Task: In the listing below, find every line with the string "that" and pull it out.

===============

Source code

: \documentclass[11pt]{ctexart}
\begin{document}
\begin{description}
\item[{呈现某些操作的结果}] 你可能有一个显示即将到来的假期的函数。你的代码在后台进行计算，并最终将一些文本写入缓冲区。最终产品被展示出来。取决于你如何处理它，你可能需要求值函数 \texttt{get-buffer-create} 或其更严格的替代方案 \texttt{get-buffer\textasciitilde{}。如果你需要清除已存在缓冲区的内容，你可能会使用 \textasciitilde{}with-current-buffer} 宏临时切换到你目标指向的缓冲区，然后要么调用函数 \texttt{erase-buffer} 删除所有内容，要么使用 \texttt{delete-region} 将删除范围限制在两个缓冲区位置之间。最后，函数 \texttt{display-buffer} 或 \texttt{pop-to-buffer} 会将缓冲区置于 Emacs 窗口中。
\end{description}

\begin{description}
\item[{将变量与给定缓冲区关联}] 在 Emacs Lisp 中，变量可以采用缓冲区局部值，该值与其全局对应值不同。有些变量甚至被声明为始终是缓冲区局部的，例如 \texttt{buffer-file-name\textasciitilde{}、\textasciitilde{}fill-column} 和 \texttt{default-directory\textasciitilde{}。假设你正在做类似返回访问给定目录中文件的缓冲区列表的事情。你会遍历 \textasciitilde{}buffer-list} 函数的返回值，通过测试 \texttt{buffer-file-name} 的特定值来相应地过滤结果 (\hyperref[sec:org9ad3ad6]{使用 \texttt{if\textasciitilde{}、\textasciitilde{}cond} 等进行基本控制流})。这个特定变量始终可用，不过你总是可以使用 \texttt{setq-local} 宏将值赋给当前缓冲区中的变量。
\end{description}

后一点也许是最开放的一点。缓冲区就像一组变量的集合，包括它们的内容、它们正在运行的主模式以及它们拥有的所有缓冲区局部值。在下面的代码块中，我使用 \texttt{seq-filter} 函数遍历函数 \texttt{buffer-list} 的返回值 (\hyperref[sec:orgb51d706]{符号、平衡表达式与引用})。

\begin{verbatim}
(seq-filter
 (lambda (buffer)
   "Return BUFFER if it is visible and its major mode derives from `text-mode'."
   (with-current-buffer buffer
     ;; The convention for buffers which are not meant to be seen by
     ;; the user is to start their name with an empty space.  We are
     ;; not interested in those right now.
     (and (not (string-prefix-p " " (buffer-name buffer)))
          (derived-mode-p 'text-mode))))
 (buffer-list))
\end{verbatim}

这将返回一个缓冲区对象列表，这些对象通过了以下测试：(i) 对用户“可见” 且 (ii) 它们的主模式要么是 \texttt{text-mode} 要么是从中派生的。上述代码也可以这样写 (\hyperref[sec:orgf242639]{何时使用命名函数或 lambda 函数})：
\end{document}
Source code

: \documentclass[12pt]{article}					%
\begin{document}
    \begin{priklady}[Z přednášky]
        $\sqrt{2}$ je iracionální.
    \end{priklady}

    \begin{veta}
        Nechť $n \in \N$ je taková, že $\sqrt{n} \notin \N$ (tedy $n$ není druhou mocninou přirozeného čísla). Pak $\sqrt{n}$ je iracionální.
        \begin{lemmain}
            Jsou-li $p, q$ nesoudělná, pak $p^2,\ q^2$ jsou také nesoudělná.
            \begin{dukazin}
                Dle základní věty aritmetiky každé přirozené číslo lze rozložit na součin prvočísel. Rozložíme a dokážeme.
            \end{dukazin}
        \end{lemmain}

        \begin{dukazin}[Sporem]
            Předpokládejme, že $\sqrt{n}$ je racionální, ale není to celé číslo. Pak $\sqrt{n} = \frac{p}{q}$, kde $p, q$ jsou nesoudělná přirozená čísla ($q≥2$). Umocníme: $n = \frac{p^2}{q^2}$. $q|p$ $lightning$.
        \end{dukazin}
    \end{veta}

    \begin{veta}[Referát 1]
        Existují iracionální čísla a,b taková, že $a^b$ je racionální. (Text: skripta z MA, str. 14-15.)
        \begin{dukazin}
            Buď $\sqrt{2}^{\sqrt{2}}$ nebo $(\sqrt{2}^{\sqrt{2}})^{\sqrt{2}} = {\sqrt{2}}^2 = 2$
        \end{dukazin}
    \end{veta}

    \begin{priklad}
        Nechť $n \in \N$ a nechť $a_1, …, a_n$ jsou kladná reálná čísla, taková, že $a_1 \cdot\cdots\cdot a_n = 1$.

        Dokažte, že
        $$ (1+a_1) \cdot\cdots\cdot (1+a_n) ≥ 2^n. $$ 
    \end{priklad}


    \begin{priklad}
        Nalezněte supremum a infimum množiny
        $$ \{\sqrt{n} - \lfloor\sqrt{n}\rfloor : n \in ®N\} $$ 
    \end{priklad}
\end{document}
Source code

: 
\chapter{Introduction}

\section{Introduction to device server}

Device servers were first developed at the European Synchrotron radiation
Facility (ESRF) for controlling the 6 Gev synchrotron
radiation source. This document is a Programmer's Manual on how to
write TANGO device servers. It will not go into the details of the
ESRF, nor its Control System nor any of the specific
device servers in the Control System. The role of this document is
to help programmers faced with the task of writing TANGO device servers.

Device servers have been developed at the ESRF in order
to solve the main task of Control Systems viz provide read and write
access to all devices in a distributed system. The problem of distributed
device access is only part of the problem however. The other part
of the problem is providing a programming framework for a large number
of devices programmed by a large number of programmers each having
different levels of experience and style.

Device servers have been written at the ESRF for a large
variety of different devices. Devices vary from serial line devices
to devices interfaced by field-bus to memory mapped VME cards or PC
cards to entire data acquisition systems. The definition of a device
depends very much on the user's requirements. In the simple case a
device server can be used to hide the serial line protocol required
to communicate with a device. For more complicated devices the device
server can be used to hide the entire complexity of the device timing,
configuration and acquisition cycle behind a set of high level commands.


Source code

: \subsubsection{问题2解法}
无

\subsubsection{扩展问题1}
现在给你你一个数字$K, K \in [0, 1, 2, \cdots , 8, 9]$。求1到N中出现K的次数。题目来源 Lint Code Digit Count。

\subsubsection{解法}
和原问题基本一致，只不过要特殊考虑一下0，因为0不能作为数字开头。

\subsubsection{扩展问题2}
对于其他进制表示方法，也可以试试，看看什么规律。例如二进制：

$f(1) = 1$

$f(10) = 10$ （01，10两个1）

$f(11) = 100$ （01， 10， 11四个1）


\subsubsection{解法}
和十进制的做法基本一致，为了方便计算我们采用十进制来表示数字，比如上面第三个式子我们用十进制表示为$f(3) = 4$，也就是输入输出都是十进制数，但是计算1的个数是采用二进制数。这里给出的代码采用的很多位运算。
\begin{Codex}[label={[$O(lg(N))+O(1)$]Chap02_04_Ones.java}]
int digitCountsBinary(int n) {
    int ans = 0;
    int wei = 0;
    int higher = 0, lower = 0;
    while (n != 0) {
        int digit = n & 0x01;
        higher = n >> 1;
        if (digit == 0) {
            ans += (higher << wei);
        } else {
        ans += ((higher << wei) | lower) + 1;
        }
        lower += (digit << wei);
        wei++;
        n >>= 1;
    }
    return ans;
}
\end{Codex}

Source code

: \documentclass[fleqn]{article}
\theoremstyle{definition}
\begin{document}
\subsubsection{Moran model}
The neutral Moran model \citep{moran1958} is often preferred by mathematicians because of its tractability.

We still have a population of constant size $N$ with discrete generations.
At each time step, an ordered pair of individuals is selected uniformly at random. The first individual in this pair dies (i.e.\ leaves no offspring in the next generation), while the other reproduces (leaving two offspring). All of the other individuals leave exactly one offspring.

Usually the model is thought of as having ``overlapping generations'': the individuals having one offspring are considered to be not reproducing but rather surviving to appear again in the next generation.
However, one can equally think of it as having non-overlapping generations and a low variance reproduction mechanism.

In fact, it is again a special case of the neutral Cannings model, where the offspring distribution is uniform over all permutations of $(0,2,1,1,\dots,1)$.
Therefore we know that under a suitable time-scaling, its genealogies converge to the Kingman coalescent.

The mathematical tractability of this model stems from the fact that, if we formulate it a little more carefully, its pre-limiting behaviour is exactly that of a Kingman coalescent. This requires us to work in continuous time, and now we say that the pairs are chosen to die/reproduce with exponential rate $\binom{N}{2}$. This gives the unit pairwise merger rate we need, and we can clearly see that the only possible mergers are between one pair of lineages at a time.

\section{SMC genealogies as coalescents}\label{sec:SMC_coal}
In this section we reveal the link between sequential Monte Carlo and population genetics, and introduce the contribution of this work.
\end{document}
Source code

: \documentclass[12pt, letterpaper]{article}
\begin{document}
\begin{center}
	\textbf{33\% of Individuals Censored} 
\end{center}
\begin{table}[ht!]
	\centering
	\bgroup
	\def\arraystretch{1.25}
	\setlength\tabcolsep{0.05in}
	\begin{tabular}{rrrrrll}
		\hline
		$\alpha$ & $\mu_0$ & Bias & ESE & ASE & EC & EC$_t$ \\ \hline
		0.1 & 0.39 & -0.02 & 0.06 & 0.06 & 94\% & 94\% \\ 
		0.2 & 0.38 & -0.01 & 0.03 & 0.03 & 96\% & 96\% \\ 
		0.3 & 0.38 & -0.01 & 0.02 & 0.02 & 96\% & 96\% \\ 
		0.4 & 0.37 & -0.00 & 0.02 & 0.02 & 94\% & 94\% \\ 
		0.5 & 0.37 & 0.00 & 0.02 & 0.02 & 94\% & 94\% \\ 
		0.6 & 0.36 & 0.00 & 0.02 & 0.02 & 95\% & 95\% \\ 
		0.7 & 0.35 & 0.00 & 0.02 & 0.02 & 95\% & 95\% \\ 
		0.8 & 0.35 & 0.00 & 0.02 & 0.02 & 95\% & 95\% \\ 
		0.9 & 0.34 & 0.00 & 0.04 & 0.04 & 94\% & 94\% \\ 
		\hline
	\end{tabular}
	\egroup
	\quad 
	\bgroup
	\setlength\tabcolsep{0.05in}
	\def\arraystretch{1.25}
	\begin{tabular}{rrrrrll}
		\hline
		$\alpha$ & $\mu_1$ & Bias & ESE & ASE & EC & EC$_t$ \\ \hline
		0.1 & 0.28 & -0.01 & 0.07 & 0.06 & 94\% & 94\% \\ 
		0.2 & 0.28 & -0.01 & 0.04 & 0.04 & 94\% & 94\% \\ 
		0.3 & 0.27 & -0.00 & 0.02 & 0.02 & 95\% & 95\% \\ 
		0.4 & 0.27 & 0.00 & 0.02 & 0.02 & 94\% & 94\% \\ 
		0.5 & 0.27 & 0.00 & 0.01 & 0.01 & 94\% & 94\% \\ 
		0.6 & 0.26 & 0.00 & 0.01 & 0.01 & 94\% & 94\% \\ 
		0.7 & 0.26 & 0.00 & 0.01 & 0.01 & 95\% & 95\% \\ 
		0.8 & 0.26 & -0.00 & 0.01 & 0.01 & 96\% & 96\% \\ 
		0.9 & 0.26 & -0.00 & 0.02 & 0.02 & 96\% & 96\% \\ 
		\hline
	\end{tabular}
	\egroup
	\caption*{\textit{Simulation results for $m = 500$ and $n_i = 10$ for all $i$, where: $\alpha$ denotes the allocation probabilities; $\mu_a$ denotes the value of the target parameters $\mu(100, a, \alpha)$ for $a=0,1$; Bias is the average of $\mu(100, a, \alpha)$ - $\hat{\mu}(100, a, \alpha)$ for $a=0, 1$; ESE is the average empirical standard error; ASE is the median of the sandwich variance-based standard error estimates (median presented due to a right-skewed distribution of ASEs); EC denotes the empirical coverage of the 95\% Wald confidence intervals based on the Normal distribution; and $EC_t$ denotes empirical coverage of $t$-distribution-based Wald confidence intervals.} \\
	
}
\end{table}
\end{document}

===============

Solution below:
Therefore we know that under a suitable time-scaling, its genealogies converge to the Kingman coalescent.
The mathematical tractability of this model stems from the fact that, if we formulate it a little more carefully, its pre-limiting behaviour is exactly that of a Kingman coalescent. This requires us to work in continuous time, and now we say that the pairs are chosen to die/reproduce with exponential rate $\binom{N}{2}$. This gives the unit pairwise merger rate we need, and we can clearly see that the only possible mergers are between one pair of lineages at a time.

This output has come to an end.